Weniger zurückhaltend ist sein Spielstil. Thiem punktet nie mit großen Sprüchen und Aktionen, sondern lässt auf den Courts sein enorm spektakuläres und attraktives Spiel sprechen. In Wien bläst der US-Open-Sieger ab Dienstag („Thiemsday“) zum Unternehmen Titelverteidigung.
Stefanos Tsitsipas
Ein Grieche, der mit einem großen Unterhaltungswert punktet. Sein Spiel ist attraktiv, seine Erscheinung würde sich auch für eine Boy-Band eignen. Mit 22 Jahren ist er bereits die Nummer fünf der Welt und der Schwarm vieler Damen. Auf dem Platz kann es auch manchmal rund gehen, wenn der Grieche nicht zufrieden ist. Im Vorjahr wollte Tsitsipas bei den US Open sein Leiberl wechseln, zu spät, wie der Schiedsrichter anmerkte. „Aus irgendeinem Grund hast du etwas gegen mich. Ich weiß nicht, was. Vielleicht, weil du Franzose bist“, schrie er. Beim ATP-Cup drosch er sein Racket gegen den Stuhl und nahm dabei auch gleich seinen Vater mit, der sich dabei leicht verletzte.

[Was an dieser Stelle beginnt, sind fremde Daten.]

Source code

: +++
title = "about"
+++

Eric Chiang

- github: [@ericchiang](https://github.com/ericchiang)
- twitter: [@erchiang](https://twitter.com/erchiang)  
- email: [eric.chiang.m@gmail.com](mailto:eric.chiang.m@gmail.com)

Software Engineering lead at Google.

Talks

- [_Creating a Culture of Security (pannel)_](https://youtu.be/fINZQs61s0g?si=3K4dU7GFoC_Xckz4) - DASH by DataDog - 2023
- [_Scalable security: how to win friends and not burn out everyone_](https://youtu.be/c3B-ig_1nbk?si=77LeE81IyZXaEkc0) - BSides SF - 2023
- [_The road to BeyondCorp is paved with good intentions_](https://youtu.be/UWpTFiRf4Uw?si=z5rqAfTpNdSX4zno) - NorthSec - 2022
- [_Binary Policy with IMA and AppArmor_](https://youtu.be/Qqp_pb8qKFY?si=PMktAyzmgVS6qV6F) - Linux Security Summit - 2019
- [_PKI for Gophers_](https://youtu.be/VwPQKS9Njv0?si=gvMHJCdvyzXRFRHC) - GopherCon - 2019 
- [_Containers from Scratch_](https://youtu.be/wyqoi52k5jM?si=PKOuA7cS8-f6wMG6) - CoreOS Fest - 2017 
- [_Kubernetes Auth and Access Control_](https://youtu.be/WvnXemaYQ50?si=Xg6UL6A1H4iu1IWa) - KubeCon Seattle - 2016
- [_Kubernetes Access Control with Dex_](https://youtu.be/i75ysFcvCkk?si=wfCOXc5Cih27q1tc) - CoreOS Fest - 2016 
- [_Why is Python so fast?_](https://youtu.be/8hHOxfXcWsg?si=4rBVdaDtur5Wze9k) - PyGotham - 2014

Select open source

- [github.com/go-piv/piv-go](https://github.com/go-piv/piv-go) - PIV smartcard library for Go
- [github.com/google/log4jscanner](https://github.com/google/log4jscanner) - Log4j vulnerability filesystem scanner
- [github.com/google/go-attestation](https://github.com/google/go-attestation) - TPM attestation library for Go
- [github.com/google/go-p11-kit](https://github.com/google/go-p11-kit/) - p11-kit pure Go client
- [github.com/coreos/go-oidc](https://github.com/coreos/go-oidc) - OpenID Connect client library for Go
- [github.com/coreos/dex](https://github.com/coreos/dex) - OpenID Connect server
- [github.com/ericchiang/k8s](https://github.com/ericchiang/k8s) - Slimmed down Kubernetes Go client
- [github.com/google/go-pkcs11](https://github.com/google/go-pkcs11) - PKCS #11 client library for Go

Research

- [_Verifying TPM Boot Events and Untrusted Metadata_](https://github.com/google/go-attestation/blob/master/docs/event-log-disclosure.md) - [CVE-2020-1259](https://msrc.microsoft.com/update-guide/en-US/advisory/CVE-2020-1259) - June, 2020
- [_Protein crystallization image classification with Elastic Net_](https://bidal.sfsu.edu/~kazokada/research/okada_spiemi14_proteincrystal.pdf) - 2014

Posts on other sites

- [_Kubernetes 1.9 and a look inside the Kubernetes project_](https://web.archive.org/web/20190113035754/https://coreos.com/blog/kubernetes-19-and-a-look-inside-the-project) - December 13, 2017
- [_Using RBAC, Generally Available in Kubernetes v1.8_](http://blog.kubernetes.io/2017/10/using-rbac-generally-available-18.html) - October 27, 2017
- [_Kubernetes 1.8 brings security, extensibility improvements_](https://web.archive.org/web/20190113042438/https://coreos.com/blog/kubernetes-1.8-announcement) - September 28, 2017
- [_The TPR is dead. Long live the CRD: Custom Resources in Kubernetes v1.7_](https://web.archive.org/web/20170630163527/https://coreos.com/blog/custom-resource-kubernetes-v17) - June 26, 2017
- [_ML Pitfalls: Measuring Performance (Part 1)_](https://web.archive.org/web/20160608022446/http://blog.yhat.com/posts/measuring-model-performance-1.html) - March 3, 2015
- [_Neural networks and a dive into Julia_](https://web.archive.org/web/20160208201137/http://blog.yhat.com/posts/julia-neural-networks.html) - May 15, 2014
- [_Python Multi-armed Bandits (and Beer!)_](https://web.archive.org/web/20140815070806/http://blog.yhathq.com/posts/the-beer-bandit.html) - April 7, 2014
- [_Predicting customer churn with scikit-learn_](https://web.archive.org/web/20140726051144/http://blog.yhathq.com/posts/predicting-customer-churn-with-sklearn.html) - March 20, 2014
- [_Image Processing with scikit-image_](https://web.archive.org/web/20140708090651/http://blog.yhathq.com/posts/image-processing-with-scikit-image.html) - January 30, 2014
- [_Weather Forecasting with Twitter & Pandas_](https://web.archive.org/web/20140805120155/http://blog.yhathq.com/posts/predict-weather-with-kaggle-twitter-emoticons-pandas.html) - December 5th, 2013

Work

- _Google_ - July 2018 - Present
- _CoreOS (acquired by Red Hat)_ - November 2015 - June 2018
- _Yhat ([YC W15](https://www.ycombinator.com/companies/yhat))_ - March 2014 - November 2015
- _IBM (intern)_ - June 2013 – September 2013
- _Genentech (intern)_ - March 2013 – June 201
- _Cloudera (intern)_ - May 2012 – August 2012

Es geht auch anders: Als der Deutsche Sascha Zverev für eine Exhibition 2018 im Ennstal kurzfristig wegen Krankheit absagte, war Stefanos Tsitsipas sofort zur Stelle.
Daniil Medwedew
Der 24-jährige Russe, der ein bisserl aussieht wie ein Verschnitt von Fußball-Trainer Thomas Tuchel und dem Sänger der Band Wanda, hält sich mit Mätzchen mittlerweile zurück. Seine Vergangenheit hätte ihm aber mehrere Einträge ins Klassenbuch der Fair-Play-Regeln eingebracht. 2017 warf Medwedew in Wimbledon der Schiedsrichterin Münzen vor die Nase, um sie vermeintlicher Käuflichkeit zu bezichtigen. Bei den US Open zeigte er den Fans den Mittelfinger, wurde ausgebuht und sagte danach: „Ihr habt mir so viel Energie gegeben, als ihr gegen mich gewesen seid.“ In weiteren Interviews, Medwedew kam bis ins Finale, verzieh ihm das Publikum, weil er einer der wenigen Herren war, der mit einem Typenschein ausgestattet ist. Mentaltrainer sorgten dafür, dass die Bezeichnung „Enfant terrible“ aus diesem gestrichen wurde.